A President’s Day Guide Through Obscure Presidents, and Lincoln

To those, like me, who have lived their whole life in America, we take it for granted that America is the envy of the world. Some might view this as propaganda, some sort of hype, or marketing tool that America has generated on a false premise. America does have her faults, of course, for it is and always has been run by, and for flawed humans, but if you’ve ever run into a first generation American who knows how flawed humans running a country can be. They might even paraphrase Winston Churchill by saying, “America might be a horribly run country, but it’s better than anything else we’ve tried.

One thing that I think that should put naysayers, and those of us who might take America’s place in the world for granted is that it didn’t have to go this way. A couple of elections here and there might have changed the course of the country dramatically.  
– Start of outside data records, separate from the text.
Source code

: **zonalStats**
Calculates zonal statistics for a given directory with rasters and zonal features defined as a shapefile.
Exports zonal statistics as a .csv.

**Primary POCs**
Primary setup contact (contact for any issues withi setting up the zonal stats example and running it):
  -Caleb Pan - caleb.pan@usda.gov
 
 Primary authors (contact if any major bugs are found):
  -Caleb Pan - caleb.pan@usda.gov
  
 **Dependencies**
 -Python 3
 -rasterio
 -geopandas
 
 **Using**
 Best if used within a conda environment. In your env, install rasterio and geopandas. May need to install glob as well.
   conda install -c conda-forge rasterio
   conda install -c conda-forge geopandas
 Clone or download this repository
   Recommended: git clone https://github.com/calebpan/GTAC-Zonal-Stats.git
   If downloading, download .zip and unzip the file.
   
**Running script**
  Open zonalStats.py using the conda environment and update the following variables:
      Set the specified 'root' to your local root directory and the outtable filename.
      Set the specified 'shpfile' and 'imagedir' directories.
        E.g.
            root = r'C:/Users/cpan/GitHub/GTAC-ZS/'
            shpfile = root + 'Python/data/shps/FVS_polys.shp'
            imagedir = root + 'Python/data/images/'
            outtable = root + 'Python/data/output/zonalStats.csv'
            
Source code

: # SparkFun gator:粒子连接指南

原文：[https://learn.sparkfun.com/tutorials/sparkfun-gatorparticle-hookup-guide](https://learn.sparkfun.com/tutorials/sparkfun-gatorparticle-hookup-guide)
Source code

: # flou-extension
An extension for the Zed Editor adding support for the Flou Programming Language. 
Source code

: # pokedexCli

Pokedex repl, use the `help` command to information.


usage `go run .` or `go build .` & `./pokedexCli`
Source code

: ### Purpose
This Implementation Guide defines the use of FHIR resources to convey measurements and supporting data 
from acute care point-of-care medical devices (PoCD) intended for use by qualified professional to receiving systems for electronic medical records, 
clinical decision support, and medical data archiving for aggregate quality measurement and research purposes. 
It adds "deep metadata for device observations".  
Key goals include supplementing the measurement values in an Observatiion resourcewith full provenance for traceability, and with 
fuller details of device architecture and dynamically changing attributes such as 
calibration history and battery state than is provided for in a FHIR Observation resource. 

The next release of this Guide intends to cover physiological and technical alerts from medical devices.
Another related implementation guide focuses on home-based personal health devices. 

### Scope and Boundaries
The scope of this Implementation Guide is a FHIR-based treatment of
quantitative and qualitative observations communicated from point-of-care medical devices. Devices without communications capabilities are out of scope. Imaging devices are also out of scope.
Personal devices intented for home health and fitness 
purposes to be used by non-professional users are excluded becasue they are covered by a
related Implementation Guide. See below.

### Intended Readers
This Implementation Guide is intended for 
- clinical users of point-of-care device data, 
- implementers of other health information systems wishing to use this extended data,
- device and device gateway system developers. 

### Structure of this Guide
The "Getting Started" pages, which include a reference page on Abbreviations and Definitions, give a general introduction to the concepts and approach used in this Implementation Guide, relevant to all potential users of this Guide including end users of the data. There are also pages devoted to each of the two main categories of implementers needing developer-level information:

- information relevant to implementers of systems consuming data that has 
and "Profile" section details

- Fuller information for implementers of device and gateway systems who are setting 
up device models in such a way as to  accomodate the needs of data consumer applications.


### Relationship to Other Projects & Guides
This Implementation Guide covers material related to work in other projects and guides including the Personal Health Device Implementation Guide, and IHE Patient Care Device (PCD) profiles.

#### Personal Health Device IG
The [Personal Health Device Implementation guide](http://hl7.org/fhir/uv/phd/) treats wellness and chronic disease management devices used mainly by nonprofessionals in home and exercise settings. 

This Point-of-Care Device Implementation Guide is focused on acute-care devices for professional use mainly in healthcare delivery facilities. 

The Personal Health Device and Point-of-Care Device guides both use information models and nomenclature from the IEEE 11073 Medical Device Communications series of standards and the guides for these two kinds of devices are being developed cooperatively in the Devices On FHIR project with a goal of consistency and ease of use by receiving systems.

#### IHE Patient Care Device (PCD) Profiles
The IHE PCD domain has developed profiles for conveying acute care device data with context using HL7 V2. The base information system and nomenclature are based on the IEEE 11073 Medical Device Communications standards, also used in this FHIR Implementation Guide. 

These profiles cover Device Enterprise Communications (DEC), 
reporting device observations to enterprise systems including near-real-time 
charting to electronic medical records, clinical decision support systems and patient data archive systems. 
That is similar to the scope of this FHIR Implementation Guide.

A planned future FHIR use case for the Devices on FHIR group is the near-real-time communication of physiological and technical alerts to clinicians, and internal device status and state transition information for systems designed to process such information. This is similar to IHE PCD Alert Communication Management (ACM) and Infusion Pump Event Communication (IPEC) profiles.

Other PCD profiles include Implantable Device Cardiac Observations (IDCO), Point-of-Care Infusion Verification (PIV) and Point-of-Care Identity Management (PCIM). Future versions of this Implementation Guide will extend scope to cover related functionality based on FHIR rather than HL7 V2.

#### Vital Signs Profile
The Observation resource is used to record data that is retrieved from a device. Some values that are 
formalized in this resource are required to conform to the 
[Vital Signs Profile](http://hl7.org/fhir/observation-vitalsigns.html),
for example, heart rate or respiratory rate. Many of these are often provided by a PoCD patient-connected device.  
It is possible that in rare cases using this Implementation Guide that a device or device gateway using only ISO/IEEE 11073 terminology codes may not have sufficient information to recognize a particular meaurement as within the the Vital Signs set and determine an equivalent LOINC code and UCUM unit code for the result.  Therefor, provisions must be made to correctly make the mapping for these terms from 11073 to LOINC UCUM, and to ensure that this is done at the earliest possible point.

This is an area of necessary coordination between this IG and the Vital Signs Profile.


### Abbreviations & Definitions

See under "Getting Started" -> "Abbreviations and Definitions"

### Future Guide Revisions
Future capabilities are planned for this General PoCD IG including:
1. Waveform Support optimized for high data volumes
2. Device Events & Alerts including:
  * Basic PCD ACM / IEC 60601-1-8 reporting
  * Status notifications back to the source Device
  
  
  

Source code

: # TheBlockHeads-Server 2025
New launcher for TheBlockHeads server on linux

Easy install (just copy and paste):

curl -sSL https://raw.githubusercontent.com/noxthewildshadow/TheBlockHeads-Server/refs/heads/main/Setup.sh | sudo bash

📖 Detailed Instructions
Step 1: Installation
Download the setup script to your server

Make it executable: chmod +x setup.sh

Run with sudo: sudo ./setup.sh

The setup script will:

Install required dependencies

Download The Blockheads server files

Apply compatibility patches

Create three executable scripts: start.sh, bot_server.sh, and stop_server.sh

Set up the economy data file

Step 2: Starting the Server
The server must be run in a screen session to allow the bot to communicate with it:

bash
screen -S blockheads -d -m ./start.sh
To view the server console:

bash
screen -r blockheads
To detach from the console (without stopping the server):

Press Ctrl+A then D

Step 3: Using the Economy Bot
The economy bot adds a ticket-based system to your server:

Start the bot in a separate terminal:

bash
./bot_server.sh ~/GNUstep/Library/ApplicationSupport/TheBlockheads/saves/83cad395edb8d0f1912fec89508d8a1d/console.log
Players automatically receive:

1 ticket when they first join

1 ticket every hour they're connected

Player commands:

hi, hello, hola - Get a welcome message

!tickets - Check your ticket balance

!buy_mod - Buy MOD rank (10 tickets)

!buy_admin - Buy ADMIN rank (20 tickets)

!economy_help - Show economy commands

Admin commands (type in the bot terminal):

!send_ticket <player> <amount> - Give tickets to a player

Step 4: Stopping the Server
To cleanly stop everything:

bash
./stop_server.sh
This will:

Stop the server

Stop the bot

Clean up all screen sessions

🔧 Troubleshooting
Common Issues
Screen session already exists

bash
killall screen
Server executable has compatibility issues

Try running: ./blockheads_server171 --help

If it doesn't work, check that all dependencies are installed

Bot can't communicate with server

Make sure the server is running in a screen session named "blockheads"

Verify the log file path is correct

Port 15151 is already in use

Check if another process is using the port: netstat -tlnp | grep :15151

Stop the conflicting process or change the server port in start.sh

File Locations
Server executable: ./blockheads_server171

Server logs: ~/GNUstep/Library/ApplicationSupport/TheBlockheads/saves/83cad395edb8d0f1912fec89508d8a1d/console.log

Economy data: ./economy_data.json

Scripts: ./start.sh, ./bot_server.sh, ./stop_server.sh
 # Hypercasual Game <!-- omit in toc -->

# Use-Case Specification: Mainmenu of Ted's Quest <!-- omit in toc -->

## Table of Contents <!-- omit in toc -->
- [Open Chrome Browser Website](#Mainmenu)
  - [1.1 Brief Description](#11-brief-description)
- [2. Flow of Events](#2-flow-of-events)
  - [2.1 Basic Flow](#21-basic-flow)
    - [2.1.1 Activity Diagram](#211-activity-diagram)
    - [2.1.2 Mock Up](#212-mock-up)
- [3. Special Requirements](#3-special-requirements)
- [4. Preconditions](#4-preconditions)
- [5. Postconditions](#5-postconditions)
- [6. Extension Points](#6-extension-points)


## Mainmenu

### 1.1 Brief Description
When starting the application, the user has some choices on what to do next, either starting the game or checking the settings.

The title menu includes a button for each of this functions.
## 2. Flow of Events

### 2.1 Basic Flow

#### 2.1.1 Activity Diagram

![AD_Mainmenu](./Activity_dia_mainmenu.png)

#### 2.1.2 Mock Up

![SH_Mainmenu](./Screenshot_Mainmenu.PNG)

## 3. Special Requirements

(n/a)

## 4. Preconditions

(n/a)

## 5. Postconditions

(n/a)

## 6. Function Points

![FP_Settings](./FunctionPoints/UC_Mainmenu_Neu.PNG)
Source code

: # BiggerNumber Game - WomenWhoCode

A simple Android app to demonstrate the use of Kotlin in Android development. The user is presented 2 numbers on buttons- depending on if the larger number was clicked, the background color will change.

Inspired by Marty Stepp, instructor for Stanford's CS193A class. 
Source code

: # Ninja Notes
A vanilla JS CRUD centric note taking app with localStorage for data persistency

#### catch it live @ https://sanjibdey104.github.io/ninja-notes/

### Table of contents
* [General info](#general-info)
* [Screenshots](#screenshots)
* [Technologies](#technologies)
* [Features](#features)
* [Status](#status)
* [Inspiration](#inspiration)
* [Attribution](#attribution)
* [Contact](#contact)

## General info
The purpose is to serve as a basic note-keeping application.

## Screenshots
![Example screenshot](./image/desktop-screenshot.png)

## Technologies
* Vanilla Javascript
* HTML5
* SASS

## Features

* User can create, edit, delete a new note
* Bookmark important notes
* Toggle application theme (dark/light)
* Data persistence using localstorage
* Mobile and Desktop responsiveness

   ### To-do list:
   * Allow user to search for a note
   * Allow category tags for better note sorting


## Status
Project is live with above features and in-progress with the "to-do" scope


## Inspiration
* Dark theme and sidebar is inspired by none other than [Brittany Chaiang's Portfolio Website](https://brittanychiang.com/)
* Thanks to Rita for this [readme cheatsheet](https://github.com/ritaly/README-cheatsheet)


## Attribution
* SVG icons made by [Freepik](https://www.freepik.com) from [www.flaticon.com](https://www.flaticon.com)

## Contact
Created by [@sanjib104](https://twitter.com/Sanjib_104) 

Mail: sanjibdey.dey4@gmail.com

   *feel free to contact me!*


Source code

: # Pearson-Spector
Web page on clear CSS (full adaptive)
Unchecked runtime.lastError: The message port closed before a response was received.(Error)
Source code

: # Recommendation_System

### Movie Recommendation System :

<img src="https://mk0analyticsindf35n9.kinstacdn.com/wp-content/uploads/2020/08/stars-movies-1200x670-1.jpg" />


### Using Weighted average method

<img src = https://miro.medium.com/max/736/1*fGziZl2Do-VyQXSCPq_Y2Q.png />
There have been times, in our nation’s history when we needed a strong man who played with a bold hand at times and a soft touch in others to solve the country’s problems. Some would argue that no one did both better than Abraham Lincoln did during his tenure in office, in his quest to end the Civil War and slavery. There have been times when our nation laid in the balance, and we needed a Lincoln to come along and do what he could to preserve what George Washington, John Adams, and all The Founders envisioned. There have been other times, times far less documented in historical records, when our nation needed a humble leader who displayed restraint in times of national scandal and turmoil.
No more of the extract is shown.